Проснувшись, подскочил, как ужаленный. Но далеко конечно не ускакал, на это не было сил. Какое-то время сидел на краю кровати, растирал лоб и виски непослушными спросонок пальцами. Думал: так, я живой, я дома, проснулся. Я проснулся, значит, это был просто сон. Просто сон, все в порядке, на самом деле никакой гадской дряни, поедающей сердце, во мне совершенно точно нет; ее вообще не существует в природе, мало ли что приснилось, успокойся, все ерунда, до завтра забудется, я быстро забываю сны.

Взял телефон, посмотрел время. Четыре восемнадцать – это я, получается, всего два часа проспал? Плохо дело. Как днем-то буду работать? Ладно, ничего, лучше уж до вечера ползать, как зомби, чем сейчас нарваться на продолжение, кошмары всегда возвращаются, если сразу снова уснуть.

Наконец встал, шатаясь побрел к холодильнику, достал банку колы, стоявшую там, кажется, еще с лета, когда делал коктейли для гостей. Приложил ледяную банку к щекам и к шее, наконец, решился, сунул ее за пазуху, под футболку. Предсказуемо взвыл. Отлично сработало. Теперь точно не засну – ну, какое-то время. А потом можно попробовать. После долгого перерыва кошмары обычно не возвращаются. Скажем так, возвращаются далеко не всегда.

Пить холодную газировку ему не хотелось, вернул банку на место, включил чайник, прошел к окну, открыл его настежь, полной грудью вдохнул свежий осенний воздух. Дождь, моросивший весь вечер, наконец закончился, а запах влаги остался. Дивная ночь. И очень теплая для ноября. Даже хорошо, получается, что проснулся. А то бы все пропустил.

Чайник закипел, но он уже передумал заваривать чай. Вернее, просто поленился – не столько заваривать, сколько потом его пить. Вечно у меня так, ничего не хочу спросонок. Даже курить не хочу, только спать, – думал Эдо, откладывая в сторону портсигар. – Но засыпать сейчас все-таки лучше не надо. Потом, попозже. Хотя бы через полчаса.

Залез на подоконник с ногами, увидел, как вдалеке, в самом конце квартала бредет одинокий прохожий, судя по неуверенной походке, совсем не образец трезвости. Для нашего тишайшего района, можно сказать, выдающееся событие – пьяный на улице в начале пятого утра.

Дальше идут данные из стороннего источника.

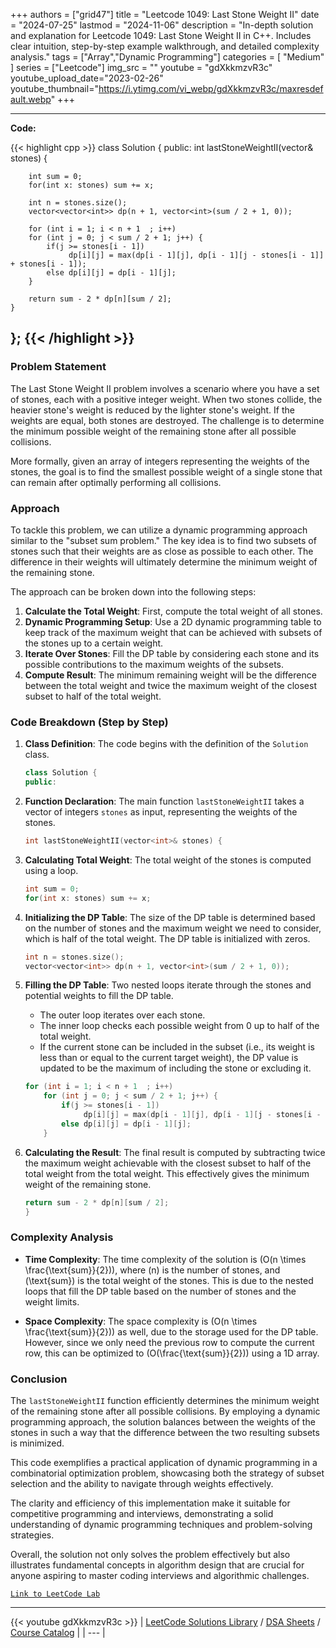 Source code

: 
+++
authors = ["grid47"]
title = "Leetcode 1049: Last Stone Weight II"
date = "2024-07-25"
lastmod = "2024-11-06"
description = "In-depth solution and explanation for Leetcode 1049: Last Stone Weight II in C++. Includes clear intuition, step-by-step example walkthrough, and detailed complexity analysis."
tags = ["Array","Dynamic Programming"]
categories = [
    "Medium"
]
series = ["Leetcode"]
img_src = ""
youtube = "gdXkkmzvR3c"
youtube_upload_date="2023-02-26"
youtube_thumbnail="https://i.ytimg.com/vi_webp/gdXkkmzvR3c/maxresdefault.webp"
+++



---
**Code:**

{{< highlight cpp >}}
class Solution {
public:
    int lastStoneWeightII(vector<int>& stones) {

        int sum = 0;
        for(int x: stones) sum += x;

        int n = stones.size();
        vector<vector<int>> dp(n + 1, vector<int>(sum / 2 + 1, 0));

        for (int i = 1; i < n + 1  ; i++)
        for (int j = 0; j < sum / 2 + 1; j++) {
            if(j >= stones[i - 1]) 
                 dp[i][j] = max(dp[i - 1][j], dp[i - 1][j - stones[i - 1]] + stones[i - 1]);
            else dp[i][j] = dp[i - 1][j];
        }

        return sum - 2 * dp[n][sum / 2];
    }
};
{{< /highlight >}}
---


### Problem Statement
The Last Stone Weight II problem involves a scenario where you have a set of stones, each with a positive integer weight. When two stones collide, the heavier stone's weight is reduced by the lighter stone's weight. If the weights are equal, both stones are destroyed. The challenge is to determine the minimum possible weight of the remaining stone after all possible collisions.

More formally, given an array of integers representing the weights of the stones, the goal is to find the smallest possible weight of a single stone that can remain after optimally performing all collisions.

### Approach
To tackle this problem, we can utilize a dynamic programming approach similar to the "subset sum problem." The key idea is to find two subsets of stones such that their weights are as close as possible to each other. The difference in their weights will ultimately determine the minimum weight of the remaining stone.

The approach can be broken down into the following steps:
1. **Calculate the Total Weight**: First, compute the total weight of all stones.
2. **Dynamic Programming Setup**: Use a 2D dynamic programming table to keep track of the maximum weight that can be achieved with subsets of the stones up to a certain weight.
3. **Iterate Over Stones**: Fill the DP table by considering each stone and its possible contributions to the maximum weights of the subsets.
4. **Compute Result**: The minimum remaining weight will be the difference between the total weight and twice the maximum weight of the closest subset to half of the total weight.

### Code Breakdown (Step by Step)

1. **Class Definition**: The code begins with the definition of the `Solution` class.

   ```cpp
   class Solution {
   public:
   ```

2. **Function Declaration**: The main function `lastStoneWeightII` takes a vector of integers `stones` as input, representing the weights of the stones.

   ```cpp
   int lastStoneWeightII(vector<int>& stones) {
   ```

3. **Calculating Total Weight**: The total weight of the stones is computed using a loop.

   ```cpp
   int sum = 0;
   for(int x: stones) sum += x;
   ```

4. **Initializing the DP Table**: The size of the DP table is determined based on the number of stones and the maximum weight we need to consider, which is half of the total weight. The DP table is initialized with zeros.

   ```cpp
   int n = stones.size();
   vector<vector<int>> dp(n + 1, vector<int>(sum / 2 + 1, 0));
   ```

5. **Filling the DP Table**: Two nested loops iterate through the stones and potential weights to fill the DP table.
   - The outer loop iterates over each stone.
   - The inner loop checks each possible weight from 0 up to half of the total weight.
   - If the current stone can be included in the subset (i.e., its weight is less than or equal to the current target weight), the DP value is updated to be the maximum of including the stone or excluding it.

   ```cpp
   for (int i = 1; i < n + 1  ; i++)
       for (int j = 0; j < sum / 2 + 1; j++) {
           if(j >= stones[i - 1]) 
                dp[i][j] = max(dp[i - 1][j], dp[i - 1][j - stones[i - 1]] + stones[i - 1]);
           else dp[i][j] = dp[i - 1][j];
       }
   ```

6. **Calculating the Result**: The final result is computed by subtracting twice the maximum weight achievable with the closest subset to half of the total weight from the total weight. This effectively gives the minimum weight of the remaining stone.

   ```cpp
   return sum - 2 * dp[n][sum / 2];
   }
   ```

### Complexity Analysis
- **Time Complexity**: The time complexity of the solution is \(O(n \times \frac{\text{sum}}{2})\), where \(n\) is the number of stones, and \(\text{sum}\) is the total weight of the stones. This is due to the nested loops that fill the DP table based on the number of stones and the weight limits.
  
- **Space Complexity**: The space complexity is \(O(n \times \frac{\text{sum}}{2})\) as well, due to the storage used for the DP table. However, since we only need the previous row to compute the current row, this can be optimized to \(O(\frac{\text{sum}}{2})\) using a 1D array.

### Conclusion
The `lastStoneWeightII` function efficiently determines the minimum weight of the remaining stone after all possible collisions. By employing a dynamic programming approach, the solution balances between the weights of the stones in such a way that the difference between the two resulting subsets is minimized.

This code exemplifies a practical application of dynamic programming in a combinatorial optimization problem, showcasing both the strategy of subset selection and the ability to navigate through weights effectively.

The clarity and efficiency of this implementation make it suitable for competitive programming and interviews, demonstrating a solid understanding of dynamic programming techniques and problem-solving strategies.

Overall, the solution not only solves the problem effectively but also illustrates fundamental concepts in algorithm design that are crucial for anyone aspiring to master coding interviews and algorithmic challenges.


[`Link to LeetCode Lab`](https://leetcode.com/problems/last-stone-weight-ii/description/)

---
{{< youtube gdXkkmzvR3c >}}
| [LeetCode Solutions Library](https://grid47.xyz/leetcode/) / [DSA Sheets](https://grid47.xyz/sheets/) / [Course Catalog](https://grid47.xyz/courses/) |
| --- |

В городе Берлине живут предрассветные люди, они бродят по городу в ожидании утра, пьяные от ночной темноты, и исчезают бесследно, как только солнце взойдет, – привычно сформулировал Эдо и тут же яростно мотнул головой, чтобы выбросить из нее ненужную чепуху. Эта игра в Марко Поло, вечного стороннего наблюдателя, вдохновенно описывающего обыденную реальность, как незнакомый удивительный мир, давным-давно ему надоела. А вот он ей, похоже, не надоел. Вошла в привычку; собственно, именно это и скверно: сама идея когда-то была хороша, но привычки – убийцы радости. Всякий человек – главарь целой банды таких убийц, и я туда же. Вот зря.



На улице тем временем начал сгущаться поземный туман. Редкое зрелище – заборы, деревья, крыши, дорожные знаки и столбы с указателями видны отлично, а автомобили, припаркованные вдоль тротуара, как через мутное стекло, того гляди растают, как сахар в разведенном горячей водой молоке, исчезнут, как уже исчез нетрезвый прохожий – то ли за угол свернул, то ли просто растворился в тумане, не дожидаясь восхода солнца. Ай, да ну его.

Где-то вдали, аж за музеем небо озарилось пронзительным синим светом; Эдо невольно улыбнулся ему, как старому другу, но тут же поморщился, словно от боли: опять этот чертов синий на мою голову. Не деться от него никуда.

Синий свет преследовал его с лета, натурально сводил с ума, кружил голову, пробуждал какие-то смутные воспоминания о том, чего никогда не было, неведомо что обещал. Поначалу всякий раз почему-то казалось, синий свет – что-то вроде послания, мучительно непонятного, не поддающегося расшифровке, но совершенно точно личного, предназначенного специально для него. Гонялся за этим синим светом по всему миру… Ладно, не будем преувеличивать, по Европе. Точнее, по сравнительно небольшой части ее. И не то чтобы вот прямо осмысленно гонялся, поди догони этот синий свет, который прельстительно сияет издалека, но гаснет, как только пытаешься добраться до его источника, чем бы он ни был. Если вообще был, что, будем честны, довольно сомнительно. Зрительные галлюцинации могут случиться даже от самого обычного переутомления, это общеизвестный медицинский факт. А я к середине лета как раз зверски устал.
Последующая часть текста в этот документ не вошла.